Я никогда не искала артефакты — они находили меня сами, только в последние годы целенаправленно ищу объекты для коллекции. Я выросла в визуально стерильном постсоветском пространстве и чувствовала нехватку предметов гордости, вещей, которые передаются из поколения в поколение. И только после переезда во Львов, открыла возможность окружать себя материальностью совсем другой энергетики. Притягивание артефактов я объясняю компенсацией — голод на них возрастал с детства. Есть мнение, что это не мы владеем предметами, а они — нами, они находят того, кто может продлить их жизнь.

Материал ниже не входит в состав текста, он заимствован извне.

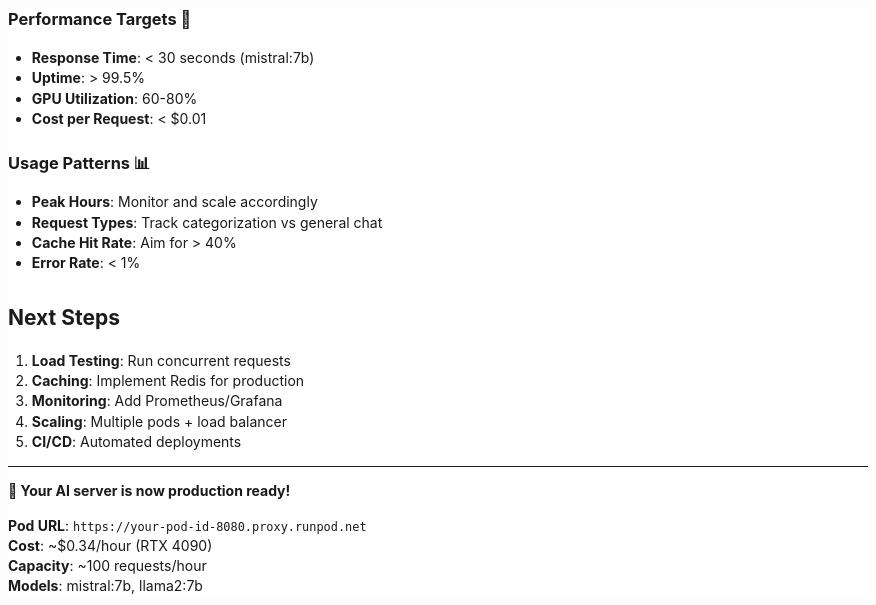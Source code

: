 ### Performance Targets 🎯
- **Response Time**: < 30 seconds (mistral:7b)
- **Uptime**: > 99.5%
- **GPU Utilization**: 60-80%
- **Cost per Request**: < $0.01

### Usage Patterns 📊
- **Peak Hours**: Monitor and scale accordingly
- **Request Types**: Track categorization vs general chat
- **Cache Hit Rate**: Aim for > 40%
- **Error Rate**: < 1%

## Next Steps

1. **Load Testing**: Run concurrent requests
2. **Caching**: Implement Redis for production  
3. **Monitoring**: Add Prometheus/Grafana
4. **Scaling**: Multiple pods + load balancer
5. **CI/CD**: Automated deployments

---

**🎉 Your AI server is now production ready!**

**Pod URL**: `https://your-pod-id-8080.proxy.runpod.net`  
**Cost**: ~$0.34/hour (RTX 4090)  
**Capacity**: ~100 requests/hour  
**Models**: mistral:7b, llama2:7b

— «Каждый бумажный объект является не только посмертной маской, но и документом, носителем, фиксирующим присутствие человека в пространстве», — говорите вы в концепте. Если продолжить метафору посмертной маски, мне кажется важным добавить, что такие маски становятся чем-то большим, чем просто слепком формы — они вбирают часть значения вещей, с которых сделаны. Думали ли вы об этом, выбирая именно такой медиум?
— Меня всегда восхищала безусловность, с которой люди доверяют бумаге как носителю информации, как символу правды. Несмотря на свою хрупкость, она придает значение тому, что написано или изображено на ней. Пожалуй, это потому, что бумага способна придавать памяти пространственное измерение.

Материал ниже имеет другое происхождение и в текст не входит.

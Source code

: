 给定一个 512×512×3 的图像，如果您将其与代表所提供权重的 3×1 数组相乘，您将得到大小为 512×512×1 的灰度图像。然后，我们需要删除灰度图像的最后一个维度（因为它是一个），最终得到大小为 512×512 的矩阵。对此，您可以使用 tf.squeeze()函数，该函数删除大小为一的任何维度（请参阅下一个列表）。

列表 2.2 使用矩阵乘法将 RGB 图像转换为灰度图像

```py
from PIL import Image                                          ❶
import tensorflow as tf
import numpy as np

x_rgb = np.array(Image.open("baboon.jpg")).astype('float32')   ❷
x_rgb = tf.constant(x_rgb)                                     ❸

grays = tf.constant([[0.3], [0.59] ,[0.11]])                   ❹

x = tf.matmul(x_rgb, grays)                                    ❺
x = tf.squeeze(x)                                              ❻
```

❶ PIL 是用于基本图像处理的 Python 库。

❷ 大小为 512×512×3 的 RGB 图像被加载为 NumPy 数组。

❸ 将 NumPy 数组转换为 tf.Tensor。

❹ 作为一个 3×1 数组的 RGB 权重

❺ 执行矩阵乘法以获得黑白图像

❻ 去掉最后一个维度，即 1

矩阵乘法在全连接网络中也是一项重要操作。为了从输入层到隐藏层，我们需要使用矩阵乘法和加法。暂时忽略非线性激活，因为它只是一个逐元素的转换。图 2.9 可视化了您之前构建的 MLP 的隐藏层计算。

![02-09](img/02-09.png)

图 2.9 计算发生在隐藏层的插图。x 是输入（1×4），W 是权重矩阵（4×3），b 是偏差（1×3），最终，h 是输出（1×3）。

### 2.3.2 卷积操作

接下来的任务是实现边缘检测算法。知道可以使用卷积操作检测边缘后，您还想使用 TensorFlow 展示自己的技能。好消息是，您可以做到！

— Продолжая рассуждать о значении бумаги как символического выражения пространства, нельзя не вспомнить о картах. Эта метафора удачна еще и потому, что ваши карты-экспозиции обозначают и овеществляют прежний мир, показывают его как бы с высоты, выделяя самое важное. Карта внутренних и внешних территорий.

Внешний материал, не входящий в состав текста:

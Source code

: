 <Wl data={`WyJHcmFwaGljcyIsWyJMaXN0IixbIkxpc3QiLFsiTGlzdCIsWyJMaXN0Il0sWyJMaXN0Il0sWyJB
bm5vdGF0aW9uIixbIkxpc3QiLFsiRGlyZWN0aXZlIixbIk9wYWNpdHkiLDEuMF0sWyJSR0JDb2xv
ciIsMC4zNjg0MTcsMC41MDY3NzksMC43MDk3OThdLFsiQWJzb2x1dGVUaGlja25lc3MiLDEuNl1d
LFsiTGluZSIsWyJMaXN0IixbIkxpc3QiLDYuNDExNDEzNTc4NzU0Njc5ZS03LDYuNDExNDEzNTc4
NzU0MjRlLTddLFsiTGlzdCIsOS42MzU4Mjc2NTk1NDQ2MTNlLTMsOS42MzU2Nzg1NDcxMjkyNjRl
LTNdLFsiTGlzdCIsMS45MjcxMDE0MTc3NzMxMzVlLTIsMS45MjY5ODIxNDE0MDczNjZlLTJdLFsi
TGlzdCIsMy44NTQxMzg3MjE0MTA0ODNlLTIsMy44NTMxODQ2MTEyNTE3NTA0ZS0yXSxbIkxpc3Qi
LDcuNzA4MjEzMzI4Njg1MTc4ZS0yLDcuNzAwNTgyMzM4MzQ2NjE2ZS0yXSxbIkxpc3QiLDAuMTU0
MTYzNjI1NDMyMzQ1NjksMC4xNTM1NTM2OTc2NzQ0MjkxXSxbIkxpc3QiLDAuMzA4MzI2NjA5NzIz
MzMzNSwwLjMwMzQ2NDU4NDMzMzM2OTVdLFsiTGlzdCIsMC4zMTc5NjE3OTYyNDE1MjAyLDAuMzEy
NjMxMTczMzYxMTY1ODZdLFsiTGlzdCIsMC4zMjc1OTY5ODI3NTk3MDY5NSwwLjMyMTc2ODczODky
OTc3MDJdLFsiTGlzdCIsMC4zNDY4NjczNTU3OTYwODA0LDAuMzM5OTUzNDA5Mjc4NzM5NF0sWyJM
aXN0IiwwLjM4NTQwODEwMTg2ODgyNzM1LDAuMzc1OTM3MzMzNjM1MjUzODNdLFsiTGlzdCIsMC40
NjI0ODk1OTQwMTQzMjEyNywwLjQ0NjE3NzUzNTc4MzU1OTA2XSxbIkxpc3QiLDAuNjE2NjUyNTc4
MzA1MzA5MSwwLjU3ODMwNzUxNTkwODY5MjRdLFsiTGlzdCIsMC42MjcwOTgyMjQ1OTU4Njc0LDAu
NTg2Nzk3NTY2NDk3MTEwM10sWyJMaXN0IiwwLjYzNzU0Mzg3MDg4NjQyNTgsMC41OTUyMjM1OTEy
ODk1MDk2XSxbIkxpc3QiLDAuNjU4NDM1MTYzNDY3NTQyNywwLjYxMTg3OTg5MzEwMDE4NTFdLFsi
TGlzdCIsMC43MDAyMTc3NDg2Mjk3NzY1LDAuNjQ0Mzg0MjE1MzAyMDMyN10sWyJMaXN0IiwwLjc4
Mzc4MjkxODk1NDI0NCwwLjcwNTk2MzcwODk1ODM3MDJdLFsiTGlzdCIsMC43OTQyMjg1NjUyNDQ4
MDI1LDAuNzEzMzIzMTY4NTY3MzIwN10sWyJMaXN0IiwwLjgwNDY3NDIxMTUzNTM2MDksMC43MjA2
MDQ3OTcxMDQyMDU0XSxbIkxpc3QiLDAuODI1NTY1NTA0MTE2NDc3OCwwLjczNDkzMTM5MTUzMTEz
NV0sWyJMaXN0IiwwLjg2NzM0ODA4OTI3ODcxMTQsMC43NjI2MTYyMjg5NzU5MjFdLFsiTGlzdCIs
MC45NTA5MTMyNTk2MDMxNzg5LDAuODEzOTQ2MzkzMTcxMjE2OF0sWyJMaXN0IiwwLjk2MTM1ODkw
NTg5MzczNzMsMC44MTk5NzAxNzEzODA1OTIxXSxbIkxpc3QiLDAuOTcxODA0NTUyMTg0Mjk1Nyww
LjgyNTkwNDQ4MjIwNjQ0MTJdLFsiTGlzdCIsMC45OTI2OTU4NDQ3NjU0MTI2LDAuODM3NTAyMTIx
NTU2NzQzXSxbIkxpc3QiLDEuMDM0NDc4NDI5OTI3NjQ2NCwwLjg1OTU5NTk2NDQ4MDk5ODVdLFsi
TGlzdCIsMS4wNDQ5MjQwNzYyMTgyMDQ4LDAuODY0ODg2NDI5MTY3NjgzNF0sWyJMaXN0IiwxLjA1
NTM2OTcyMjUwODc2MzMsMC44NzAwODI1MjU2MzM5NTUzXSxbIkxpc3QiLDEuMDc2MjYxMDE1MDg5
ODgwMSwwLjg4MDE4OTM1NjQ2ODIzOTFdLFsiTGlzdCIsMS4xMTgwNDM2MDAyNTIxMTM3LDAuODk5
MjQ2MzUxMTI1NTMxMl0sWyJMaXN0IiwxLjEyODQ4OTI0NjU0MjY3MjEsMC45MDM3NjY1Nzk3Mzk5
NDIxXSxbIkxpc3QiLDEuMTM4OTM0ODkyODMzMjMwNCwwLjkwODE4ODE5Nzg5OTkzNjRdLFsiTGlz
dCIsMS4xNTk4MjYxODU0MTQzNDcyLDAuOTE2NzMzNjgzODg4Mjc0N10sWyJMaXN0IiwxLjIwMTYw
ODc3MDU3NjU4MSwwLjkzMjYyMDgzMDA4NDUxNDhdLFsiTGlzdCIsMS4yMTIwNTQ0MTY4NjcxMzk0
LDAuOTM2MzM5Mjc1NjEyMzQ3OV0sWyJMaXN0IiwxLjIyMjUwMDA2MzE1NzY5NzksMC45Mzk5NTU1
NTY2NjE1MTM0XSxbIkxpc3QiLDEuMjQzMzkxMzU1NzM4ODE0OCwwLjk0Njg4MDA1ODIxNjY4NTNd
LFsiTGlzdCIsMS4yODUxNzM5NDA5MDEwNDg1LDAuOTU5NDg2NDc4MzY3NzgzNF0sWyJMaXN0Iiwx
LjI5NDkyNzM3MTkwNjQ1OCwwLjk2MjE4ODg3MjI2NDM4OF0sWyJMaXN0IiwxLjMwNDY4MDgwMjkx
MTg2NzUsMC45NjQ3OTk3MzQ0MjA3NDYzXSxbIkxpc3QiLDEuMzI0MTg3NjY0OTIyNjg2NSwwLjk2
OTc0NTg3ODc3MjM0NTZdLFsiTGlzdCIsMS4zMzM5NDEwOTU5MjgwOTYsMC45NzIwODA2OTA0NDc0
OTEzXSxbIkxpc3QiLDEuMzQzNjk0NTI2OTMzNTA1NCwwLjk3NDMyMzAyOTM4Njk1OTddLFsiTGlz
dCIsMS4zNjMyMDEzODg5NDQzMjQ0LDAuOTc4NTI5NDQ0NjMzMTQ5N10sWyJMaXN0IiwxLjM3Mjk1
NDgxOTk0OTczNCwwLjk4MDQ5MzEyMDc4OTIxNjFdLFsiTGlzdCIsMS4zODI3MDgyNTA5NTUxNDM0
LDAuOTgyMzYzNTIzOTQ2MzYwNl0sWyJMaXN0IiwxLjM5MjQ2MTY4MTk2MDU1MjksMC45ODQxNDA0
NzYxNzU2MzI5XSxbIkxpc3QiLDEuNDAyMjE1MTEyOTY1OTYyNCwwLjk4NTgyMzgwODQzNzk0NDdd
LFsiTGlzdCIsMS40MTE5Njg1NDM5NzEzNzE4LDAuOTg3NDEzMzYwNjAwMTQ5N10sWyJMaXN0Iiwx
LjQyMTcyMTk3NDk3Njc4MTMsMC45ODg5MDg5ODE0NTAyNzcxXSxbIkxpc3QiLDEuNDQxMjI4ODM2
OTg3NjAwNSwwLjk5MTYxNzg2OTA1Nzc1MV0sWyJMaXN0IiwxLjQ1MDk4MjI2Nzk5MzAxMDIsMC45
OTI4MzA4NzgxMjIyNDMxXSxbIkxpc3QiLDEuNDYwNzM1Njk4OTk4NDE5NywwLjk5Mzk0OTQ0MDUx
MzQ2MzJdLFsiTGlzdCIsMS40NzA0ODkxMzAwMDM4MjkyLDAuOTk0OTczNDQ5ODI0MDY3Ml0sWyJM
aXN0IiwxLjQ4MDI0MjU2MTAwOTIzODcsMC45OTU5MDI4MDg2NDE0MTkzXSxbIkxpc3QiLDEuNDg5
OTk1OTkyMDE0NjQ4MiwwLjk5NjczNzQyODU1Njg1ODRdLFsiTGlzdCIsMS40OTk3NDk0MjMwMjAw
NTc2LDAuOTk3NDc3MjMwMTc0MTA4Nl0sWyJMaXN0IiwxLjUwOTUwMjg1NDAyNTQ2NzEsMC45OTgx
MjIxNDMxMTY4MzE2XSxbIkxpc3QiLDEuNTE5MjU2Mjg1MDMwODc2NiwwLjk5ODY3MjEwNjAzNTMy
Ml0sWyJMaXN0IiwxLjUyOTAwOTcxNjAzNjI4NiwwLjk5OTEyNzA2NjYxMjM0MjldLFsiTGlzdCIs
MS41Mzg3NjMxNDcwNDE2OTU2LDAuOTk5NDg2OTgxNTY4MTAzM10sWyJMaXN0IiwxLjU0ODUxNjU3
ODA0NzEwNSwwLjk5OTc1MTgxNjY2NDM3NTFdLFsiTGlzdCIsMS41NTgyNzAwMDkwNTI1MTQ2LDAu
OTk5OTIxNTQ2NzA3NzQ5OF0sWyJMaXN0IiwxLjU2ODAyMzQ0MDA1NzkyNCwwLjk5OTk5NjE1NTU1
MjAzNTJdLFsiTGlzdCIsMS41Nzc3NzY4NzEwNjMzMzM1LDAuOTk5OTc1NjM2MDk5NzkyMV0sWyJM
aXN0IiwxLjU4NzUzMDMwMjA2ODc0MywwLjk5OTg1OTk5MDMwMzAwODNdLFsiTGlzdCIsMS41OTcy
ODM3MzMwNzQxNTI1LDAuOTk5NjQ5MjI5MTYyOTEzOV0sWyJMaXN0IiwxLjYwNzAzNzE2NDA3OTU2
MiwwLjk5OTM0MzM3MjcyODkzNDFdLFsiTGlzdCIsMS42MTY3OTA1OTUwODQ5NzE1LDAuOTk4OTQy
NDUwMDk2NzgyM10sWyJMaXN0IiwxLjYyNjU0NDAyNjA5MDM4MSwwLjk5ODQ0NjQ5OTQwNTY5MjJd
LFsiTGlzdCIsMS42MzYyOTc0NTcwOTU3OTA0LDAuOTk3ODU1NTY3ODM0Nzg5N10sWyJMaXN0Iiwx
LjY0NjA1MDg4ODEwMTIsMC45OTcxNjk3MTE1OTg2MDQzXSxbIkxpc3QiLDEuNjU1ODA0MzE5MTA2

— Карты — это очень классная метафора. Этот проект может быть своеобразной картой самого себя. Для меня работа над ним — работа над дополнением себя. Я чувствую, что в моей идентичности много пробелов. Выстраивать внутренний стержень в большой степени помогла художественная работа.
— Отпечатки в вашем проекте очень разные, но все сделаны на одинаковых листках. Почему вы остановились на таком формате?
— Первой в моей коллекции была дверца от печи с грифоном, с нее же сделала первые отпечатки. Размер дверец был унифицирован, поэтому и листы были одинакового формата — семнадцать на семнадцать сантиметров. Пять лет назад я экспонировала первые эстампы в очень камерной инсталляции. Этот проект был посвящен теплому дому — его уюту и безопасности. Эти ощущения создавали печи, их дверцы были тем, к чему прикасались чаще всего, а их металл и спустя много лет излучает человеческое тепло. Эти первые работы определенным образом скорректировали мою оптику — я научилась видеть глубже, проникать под поверхность материалов.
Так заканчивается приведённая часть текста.